Return every line below exactly, without dropping any.

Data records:
***

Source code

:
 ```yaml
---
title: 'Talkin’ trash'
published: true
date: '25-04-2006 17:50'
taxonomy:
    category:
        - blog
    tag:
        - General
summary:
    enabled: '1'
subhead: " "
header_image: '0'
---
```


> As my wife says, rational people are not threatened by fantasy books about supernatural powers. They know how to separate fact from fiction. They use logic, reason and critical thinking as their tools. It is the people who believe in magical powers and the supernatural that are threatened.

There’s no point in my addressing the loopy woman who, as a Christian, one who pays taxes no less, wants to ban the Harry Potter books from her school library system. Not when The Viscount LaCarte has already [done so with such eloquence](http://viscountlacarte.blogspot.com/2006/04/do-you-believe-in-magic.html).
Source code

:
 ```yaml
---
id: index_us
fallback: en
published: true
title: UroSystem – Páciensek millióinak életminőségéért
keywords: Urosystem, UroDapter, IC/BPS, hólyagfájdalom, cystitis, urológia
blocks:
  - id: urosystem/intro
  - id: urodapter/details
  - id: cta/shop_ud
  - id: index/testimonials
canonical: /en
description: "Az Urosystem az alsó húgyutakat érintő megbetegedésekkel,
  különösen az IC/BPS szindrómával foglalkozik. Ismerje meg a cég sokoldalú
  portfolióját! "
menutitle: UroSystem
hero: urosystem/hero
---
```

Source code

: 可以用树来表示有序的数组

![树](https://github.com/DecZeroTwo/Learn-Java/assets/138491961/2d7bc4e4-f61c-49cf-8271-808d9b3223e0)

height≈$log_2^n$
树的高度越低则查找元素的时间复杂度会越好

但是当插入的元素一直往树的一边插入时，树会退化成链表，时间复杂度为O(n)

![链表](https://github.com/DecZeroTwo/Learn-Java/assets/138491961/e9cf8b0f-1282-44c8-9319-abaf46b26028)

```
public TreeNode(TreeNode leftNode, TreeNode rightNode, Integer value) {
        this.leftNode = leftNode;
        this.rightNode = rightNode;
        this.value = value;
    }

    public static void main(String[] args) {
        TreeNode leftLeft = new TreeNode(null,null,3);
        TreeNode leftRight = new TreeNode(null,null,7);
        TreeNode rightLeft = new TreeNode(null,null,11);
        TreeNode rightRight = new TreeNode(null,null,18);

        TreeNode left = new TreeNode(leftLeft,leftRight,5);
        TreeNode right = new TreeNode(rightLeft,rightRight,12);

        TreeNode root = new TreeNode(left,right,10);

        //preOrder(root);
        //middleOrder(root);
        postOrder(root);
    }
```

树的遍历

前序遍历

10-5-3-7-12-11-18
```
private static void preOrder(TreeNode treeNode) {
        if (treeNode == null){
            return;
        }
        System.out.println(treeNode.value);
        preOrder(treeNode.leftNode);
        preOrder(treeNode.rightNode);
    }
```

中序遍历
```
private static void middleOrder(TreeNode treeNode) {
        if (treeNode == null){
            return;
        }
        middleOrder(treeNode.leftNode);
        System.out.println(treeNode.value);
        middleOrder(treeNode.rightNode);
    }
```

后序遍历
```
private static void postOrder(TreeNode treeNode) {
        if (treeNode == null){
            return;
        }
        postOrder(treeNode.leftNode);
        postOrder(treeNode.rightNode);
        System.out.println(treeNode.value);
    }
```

***

SOLUTION FOR THIS TASK:
Source code

:
 ```yaml
---
title: 'Talkin’ trash'
published: true
date: '25-04-2006 17:50'
taxonomy:
    category:
        - blog
    tag:
        - General
summary:
    enabled: '1'
subhead: " "
header_image: '0'
---
```


> As my wife says, rational people are not threatened by fantasy books about supernatural powers. They know how to separate fact from fiction. They use logic, reason and critical thinking as their tools. It is the people who believe in magical powers and the supernatural that are threatened.

There’s no point in my addressing the loopy woman who, as a Christian, one who pays taxes no less, wants to ban the Harry Potter books from her school library system. Not when The Viscount LaCarte has already [done so with such eloquence](http://viscountlacarte.blogspot.com/2006/04/do-you-believe-in-magic.html).
Source code

:
 ```yaml
---
id: index_us
fallback: en
published: true
title: UroSystem – Páciensek millióinak életminőségéért
keywords: Urosystem, UroDapter, IC/BPS, hólyagfájdalom, cystitis, urológia
blocks:
  - id: urosystem/intro
  - id: urodapter/details
  - id: cta/shop_ud
  - id: index/testimonials
canonical: /en
description: "Az Urosystem az alsó húgyutakat érintő megbetegedésekkel,
  különösen az IC/BPS szindrómával foglalkozik. Ismerje meg a cég sokoldalú
  portfolióját! "
menutitle: UroSystem
hero: urosystem/hero
---
```

Source code

: 可以用树来表示有序的数组

![树](https://github.com/DecZeroTwo/Learn-Java/assets/138491961/2d7bc4e4-f61c-49cf-8271-808d9b3223e0)

height≈$log_2^n$
树的高度越低则查找元素的时间复杂度会越好

但是当插入的元素一直往树的一边插入时，树会退化成链表，时间复杂度为O(n)

![链表](https://github.com/DecZeroTwo/Learn-Java/assets/138491961/e9cf8b0f-1282-44c8-9319-abaf46b26028)

```
public TreeNode(TreeNode leftNode, TreeNode rightNode, Integer value) {
        this.leftNode = leftNode;
        this.rightNode = rightNode;
        this.value = value;
    }

    public static void main(String[] args) {
        TreeNode leftLeft = new TreeNode(null,null,3);
        TreeNode leftRight = new TreeNode(null,null,7);
        TreeNode rightLeft = new TreeNode(null,null,11);
        TreeNode rightRight = new TreeNode(null,null,18);

        TreeNode left = new TreeNode(leftLeft,leftRight,5);
        TreeNode right = new TreeNode(rightLeft,rightRight,12);

        TreeNode root = new TreeNode(left,right,10);

        //preOrder(root);
        //middleOrder(root);
        postOrder(root);
    }
```

树的遍历

前序遍历

10-5-3-7-12-11-18
```
private static void preOrder(TreeNode treeNode) {
        if (treeNode == null){
            return;
        }
        System.out.println(treeNode.value);
        preOrder(treeNode.leftNode);
        preOrder(treeNode.rightNode);
    }
```

中序遍历
```
private static void middleOrder(TreeNode treeNode) {
        if (treeNode == null){
            return;
        }
        middleOrder(treeNode.leftNode);
        System.out.println(treeNode.value);
        middleOrder(treeNode.rightNode);
    }
```

后序遍历
```
private static void postOrder(TreeNode treeNode) {
        if (treeNode == null){
            return;
        }
        postOrder(treeNode.leftNode);
        postOrder(treeNode.rightNode);
        System.out.println(treeNode.value);
    }
```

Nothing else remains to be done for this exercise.